(Aim of the exercise):
The listing below holds a line with "### Detecting concurrency in Fluid" and a later line with "Shared Map policy.". Write out those two lines and every line between them, exactly, and nothing else.
***
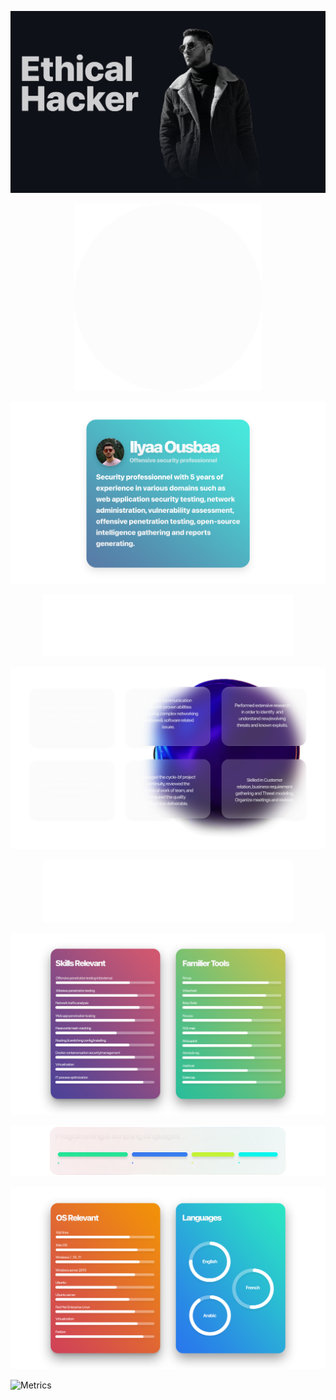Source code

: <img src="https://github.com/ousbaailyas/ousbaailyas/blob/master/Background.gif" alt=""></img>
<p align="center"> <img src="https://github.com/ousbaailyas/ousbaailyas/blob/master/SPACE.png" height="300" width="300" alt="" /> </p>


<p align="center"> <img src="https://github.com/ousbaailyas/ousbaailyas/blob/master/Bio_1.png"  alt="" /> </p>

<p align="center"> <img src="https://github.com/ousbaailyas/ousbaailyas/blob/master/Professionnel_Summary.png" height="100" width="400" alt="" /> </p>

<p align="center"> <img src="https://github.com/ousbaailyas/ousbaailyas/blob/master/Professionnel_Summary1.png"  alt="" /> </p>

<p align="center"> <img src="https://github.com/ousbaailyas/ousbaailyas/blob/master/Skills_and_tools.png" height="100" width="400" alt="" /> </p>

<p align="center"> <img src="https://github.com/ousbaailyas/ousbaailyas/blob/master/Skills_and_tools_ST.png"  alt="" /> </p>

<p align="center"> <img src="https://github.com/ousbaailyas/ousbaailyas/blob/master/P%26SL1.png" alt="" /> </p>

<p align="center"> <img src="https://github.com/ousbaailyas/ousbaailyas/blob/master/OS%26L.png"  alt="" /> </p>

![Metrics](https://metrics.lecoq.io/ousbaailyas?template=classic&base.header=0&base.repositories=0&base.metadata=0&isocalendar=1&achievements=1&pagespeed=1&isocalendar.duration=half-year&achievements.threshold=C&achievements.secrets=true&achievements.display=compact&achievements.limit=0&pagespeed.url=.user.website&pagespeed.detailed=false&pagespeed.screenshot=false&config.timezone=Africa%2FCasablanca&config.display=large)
***
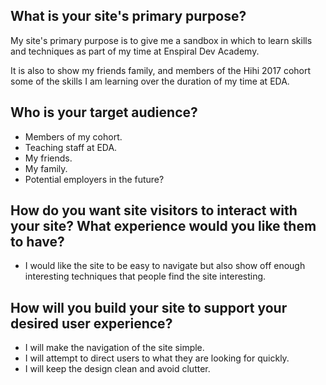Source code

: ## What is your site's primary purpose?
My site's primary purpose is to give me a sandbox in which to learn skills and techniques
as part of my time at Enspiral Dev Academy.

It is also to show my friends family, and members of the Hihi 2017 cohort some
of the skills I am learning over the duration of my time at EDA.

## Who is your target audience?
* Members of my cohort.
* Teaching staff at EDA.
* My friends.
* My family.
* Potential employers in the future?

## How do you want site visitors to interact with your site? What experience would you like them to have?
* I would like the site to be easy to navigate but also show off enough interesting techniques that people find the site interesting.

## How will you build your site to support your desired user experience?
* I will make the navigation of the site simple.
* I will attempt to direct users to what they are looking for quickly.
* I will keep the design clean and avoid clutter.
***
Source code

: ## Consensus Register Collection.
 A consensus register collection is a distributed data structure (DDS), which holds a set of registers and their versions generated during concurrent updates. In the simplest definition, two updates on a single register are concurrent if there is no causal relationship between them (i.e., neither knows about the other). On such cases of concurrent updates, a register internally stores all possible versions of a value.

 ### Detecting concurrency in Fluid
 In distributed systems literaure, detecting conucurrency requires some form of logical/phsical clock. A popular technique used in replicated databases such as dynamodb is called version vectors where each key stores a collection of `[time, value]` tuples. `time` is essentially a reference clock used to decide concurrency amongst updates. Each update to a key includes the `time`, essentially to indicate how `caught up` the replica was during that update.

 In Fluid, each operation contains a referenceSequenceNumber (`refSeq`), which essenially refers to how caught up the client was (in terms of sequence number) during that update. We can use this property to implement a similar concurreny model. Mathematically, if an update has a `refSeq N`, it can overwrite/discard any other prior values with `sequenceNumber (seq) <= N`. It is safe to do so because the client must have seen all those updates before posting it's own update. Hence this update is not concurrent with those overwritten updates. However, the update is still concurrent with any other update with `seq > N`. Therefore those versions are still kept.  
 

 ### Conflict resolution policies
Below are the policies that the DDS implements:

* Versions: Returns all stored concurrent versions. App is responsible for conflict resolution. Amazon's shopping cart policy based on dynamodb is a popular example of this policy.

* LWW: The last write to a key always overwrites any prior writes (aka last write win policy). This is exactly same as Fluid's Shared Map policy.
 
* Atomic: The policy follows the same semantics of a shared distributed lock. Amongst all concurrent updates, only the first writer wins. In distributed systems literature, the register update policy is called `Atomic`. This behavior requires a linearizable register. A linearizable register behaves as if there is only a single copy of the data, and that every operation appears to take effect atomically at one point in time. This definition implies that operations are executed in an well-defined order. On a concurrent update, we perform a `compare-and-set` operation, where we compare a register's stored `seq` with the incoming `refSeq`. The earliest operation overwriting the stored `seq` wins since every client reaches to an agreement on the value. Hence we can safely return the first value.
***
(Answer for this exercise):
 ### Detecting concurrency in Fluid
 In distributed systems literaure, detecting conucurrency requires some form of logical/phsical clock. A popular technique used in replicated databases such as dynamodb is called version vectors where each key stores a collection of `[time, value]` tuples. `time` is essentially a reference clock used to decide concurrency amongst updates. Each update to a key includes the `time`, essentially to indicate how `caught up` the replica was during that update.

 In Fluid, each operation contains a referenceSequenceNumber (`refSeq`), which essenially refers to how caught up the client was (in terms of sequence number) during that update. We can use this property to implement a similar concurreny model. Mathematically, if an update has a `refSeq N`, it can overwrite/discard any other prior values with `sequenceNumber (seq) <= N`. It is safe to do so because the client must have seen all those updates before posting it's own update. Hence this update is not concurrent with those overwritten updates. However, the update is still concurrent with any other update with `seq > N`. Therefore those versions are still kept.  
 

 ### Conflict resolution policies
Below are the policies that the DDS implements:

* Versions: Returns all stored concurrent versions. App is responsible for conflict resolution. Amazon's shopping cart policy based on dynamodb is a popular example of this policy.

* LWW: The last write to a key always overwrites any prior writes (aka last write win policy). This is exactly same as Fluid's Shared Map policy.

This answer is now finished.